(Stored entries)
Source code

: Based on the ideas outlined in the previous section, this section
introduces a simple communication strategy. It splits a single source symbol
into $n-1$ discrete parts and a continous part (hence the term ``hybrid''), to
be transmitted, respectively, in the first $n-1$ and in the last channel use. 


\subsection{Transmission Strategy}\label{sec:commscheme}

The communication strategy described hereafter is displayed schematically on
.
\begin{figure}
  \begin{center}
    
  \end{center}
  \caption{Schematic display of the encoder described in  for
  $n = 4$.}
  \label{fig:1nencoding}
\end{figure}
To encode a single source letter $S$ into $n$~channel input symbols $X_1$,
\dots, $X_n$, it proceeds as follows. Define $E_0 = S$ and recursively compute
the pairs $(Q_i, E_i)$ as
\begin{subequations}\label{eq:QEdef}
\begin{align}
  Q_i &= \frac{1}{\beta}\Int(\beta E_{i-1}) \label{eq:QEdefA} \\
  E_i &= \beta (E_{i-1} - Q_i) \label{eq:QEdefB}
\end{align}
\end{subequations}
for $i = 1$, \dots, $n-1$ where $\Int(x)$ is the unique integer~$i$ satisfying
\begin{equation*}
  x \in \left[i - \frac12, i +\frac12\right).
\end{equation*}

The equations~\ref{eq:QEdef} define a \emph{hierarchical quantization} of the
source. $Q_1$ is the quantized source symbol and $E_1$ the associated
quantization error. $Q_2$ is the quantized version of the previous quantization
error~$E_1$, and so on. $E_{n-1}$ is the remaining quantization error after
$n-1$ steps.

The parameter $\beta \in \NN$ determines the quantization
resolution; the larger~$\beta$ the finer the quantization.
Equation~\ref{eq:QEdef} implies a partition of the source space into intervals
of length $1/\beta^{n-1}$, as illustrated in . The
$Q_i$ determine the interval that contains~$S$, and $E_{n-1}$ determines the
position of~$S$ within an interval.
* * *
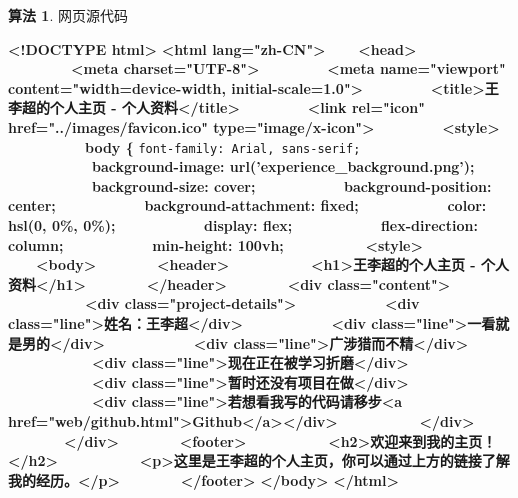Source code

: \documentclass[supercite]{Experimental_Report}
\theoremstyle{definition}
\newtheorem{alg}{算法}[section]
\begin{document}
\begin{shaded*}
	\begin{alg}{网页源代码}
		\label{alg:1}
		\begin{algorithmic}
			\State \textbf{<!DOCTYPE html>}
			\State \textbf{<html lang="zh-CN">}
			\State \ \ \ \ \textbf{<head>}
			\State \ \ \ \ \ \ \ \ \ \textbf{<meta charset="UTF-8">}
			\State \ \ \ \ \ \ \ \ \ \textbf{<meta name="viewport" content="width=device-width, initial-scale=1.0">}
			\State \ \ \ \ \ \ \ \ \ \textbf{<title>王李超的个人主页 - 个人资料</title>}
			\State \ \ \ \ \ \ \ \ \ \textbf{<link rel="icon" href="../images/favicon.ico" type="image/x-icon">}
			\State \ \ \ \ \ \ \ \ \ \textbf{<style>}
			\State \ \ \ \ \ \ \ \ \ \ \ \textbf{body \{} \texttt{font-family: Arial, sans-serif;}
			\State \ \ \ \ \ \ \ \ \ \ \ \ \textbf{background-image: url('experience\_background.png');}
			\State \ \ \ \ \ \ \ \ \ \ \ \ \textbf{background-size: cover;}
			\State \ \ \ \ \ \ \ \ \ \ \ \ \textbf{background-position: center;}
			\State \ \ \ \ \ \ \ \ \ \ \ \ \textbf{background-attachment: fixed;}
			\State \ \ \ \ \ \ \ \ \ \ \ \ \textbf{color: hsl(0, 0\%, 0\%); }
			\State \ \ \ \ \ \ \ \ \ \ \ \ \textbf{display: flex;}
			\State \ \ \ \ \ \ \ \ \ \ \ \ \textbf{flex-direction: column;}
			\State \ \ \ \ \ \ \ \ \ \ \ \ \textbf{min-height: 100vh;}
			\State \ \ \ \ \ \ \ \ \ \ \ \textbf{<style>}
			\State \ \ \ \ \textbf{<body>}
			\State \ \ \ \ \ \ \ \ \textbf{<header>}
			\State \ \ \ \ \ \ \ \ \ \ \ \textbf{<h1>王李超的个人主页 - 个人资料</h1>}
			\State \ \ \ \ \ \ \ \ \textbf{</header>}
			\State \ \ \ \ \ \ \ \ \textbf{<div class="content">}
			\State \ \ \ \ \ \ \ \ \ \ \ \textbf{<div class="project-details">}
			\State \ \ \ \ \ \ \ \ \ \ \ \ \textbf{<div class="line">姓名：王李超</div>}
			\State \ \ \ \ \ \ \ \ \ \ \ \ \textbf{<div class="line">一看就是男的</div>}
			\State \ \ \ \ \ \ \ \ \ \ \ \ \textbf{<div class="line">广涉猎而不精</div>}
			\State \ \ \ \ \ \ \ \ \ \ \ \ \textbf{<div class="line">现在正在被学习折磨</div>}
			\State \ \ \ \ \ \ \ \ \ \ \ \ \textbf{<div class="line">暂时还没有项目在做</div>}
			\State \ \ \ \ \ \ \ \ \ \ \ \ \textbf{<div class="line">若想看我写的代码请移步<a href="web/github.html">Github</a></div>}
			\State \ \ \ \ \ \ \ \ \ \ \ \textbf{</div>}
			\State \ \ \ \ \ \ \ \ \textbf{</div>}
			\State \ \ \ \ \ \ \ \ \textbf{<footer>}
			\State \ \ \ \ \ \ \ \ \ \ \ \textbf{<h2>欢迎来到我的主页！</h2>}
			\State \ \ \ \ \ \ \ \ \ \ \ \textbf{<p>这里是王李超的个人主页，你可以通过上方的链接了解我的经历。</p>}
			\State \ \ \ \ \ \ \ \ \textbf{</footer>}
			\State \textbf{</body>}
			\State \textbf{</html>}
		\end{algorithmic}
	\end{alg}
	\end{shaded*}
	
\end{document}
==
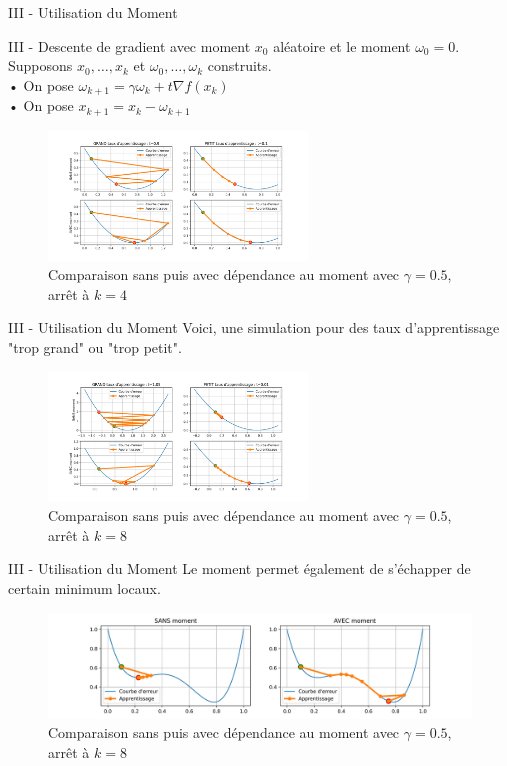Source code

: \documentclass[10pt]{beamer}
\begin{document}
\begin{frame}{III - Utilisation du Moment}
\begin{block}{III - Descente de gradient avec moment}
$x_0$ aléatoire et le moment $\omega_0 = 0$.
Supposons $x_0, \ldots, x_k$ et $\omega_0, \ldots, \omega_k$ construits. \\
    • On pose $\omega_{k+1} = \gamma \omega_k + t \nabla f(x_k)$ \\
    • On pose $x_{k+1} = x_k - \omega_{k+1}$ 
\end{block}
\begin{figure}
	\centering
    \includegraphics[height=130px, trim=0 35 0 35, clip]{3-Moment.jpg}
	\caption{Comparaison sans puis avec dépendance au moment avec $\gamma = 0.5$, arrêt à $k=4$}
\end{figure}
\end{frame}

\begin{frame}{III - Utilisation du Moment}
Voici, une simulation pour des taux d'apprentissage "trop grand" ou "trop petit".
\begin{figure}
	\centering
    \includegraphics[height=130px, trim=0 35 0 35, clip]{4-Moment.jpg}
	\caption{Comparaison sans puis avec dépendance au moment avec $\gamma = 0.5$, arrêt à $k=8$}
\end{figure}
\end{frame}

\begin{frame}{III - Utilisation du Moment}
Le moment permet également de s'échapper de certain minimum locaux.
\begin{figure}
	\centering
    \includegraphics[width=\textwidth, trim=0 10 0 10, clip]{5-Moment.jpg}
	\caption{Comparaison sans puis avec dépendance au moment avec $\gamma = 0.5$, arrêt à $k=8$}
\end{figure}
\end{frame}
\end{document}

INSTRUCTIONS FOR THE TASK:
Using the entries above, repeat only the lines from the one containing "quantization error. $Q_2$" through the one containing "position of~$S$ within an interval.", end lines included.

SOLUTION FOR THIS EXERCISE:
quantization error. $Q_2$ is the quantized version of the previous quantization
error~$E_1$, and so on. $E_{n-1}$ is the remaining quantization error after
$n-1$ steps.

The parameter $\beta \in \NN$ determines the quantization
resolution; the larger~$\beta$ the finer the quantization.
Equation~\ref{eq:QEdef} implies a partition of the source space into intervals
of length $1/\beta^{n-1}$, as illustrated in . The
$Q_i$ determine the interval that contains~$S$, and $E_{n-1}$ determines the
position of~$S$ within an interval.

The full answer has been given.